Dark/Light Mode

Galang Penolakan Pemilu Proporsional Tertutup, Peran Airlangga Diapresiasi

Rabu, 11 Januari 2023 06:00 WIB
Ketua Umum Partai Golkar Airlangga Hartarto/Ist
Ketua Umum Partai Golkar Airlangga Hartarto/Ist

RM.id  Rakyat Merdeka - Pengamat politik Citra Institute Yusak Farchan mengatakan, inisiasi Partai Golkar mengajak parpol lain menolak sistem proporsional tertutup, patut diapresiasi.

“Inisiasi Golkar itu sekaligus menunjukkan kapasitas dan ketokohan Ketua Umum Golkar Airlangga Hartarto dalam merespons dinamika politik yang berkembang,“ tegas Yusak, Selasa (10/1).

Lebih dari itu, inisiasi Golkar harus diperluas lagi dengan melibatkan parpol non-parlemen dan parpol baru peserta Pemilu 2024, untuk bersama-sama menolak sistem proporsional tertutup.

“Saya kira delapan parpol pemilik kursi parlemen telah menunjukkan komitmennya terhadap keberlanjutan reformasi sistem politik Indonesia, dengan tetap menjaga dan menegakkan asas kedaulatan rakyat dalam pemilu,“ ujar Yusak.

Bagaimanapun, sistem proporsional terbuka lebih menjamin akuntabilitas dan keterlibatan rakyat dalam proses pemilu terutama dalam memilih wakil rakyat.

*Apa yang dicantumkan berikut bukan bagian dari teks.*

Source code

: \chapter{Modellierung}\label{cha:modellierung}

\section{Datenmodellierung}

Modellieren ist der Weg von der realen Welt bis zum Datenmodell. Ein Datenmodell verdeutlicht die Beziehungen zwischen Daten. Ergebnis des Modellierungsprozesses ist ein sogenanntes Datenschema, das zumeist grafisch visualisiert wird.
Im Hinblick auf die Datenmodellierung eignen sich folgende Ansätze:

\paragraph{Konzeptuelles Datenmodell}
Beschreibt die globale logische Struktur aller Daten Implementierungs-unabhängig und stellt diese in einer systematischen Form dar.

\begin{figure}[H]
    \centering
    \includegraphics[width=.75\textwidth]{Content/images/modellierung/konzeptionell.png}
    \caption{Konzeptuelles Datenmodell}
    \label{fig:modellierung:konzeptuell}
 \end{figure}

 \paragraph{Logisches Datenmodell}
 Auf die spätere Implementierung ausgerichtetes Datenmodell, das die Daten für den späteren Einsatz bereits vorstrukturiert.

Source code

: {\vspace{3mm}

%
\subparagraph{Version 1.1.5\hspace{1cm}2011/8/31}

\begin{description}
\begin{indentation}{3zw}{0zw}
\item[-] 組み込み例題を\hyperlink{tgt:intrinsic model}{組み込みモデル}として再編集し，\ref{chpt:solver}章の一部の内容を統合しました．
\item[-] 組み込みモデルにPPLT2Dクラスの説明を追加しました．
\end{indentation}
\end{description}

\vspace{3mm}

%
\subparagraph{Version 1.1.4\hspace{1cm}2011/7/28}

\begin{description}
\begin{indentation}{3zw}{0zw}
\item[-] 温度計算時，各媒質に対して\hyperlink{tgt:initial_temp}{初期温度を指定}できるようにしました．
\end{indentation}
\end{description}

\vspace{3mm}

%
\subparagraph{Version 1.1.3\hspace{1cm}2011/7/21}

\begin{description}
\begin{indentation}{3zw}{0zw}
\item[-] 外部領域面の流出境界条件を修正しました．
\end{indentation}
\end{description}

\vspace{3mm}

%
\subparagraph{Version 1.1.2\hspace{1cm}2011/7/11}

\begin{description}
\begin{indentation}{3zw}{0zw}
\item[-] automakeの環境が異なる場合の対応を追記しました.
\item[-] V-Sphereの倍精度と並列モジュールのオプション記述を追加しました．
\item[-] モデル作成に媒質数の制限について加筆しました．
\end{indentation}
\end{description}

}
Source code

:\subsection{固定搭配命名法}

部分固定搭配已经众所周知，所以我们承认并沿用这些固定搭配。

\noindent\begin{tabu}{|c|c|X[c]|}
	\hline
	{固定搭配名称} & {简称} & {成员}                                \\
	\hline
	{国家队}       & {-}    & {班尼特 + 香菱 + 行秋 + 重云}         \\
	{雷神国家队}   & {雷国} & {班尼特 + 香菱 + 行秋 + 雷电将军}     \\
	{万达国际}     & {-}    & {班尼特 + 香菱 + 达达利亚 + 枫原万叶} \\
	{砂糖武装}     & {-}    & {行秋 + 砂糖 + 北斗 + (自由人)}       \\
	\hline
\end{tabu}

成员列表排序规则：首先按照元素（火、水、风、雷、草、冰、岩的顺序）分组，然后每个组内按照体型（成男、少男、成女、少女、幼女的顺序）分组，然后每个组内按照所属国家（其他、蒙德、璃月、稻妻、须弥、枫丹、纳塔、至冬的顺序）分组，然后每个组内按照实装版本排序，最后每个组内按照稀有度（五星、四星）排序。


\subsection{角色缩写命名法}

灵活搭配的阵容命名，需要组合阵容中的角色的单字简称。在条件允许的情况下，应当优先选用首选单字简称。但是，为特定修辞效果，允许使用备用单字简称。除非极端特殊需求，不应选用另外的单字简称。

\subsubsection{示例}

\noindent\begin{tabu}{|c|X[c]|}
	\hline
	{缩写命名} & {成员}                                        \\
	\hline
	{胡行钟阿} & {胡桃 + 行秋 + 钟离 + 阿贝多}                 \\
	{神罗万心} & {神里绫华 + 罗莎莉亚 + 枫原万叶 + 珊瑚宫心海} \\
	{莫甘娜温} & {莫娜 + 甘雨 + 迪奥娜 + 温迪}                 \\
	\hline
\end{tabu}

“Proporsional tertutup juga berpotensi memperlemah relasi antara wakil rakyat dengan masyarakat pasca pemilu. Tidak ada alasan yang argumentatif untuk mengubah sistem pemilu menjadi proporsional tertutup,“ kata Yusak.

Baca juga : Banteng Sebut Lebih Mudah Dan Murah Tuh

Ditambah lagi, putusan Mahkamah Konstitusi (MK) tahun 2008 jelas memerintahkan penggunaan suara terbanyak dalam penetapan caleg terpilih.

Dengan sikap delapan parpol yang menolak Sistem  Proporsional Tertutup, mereka menjalankan peran penting dan menjaga demokrasi.

“Saya kira perlu dipertegas lagi bahwa parpol memiliki peran penting sebagai pilar demokrasi yang harus menjaga kedaulatan rakyat. Daulat rakyat itulah esensi dari demokrasi sebenarnya,” jelas Yusak.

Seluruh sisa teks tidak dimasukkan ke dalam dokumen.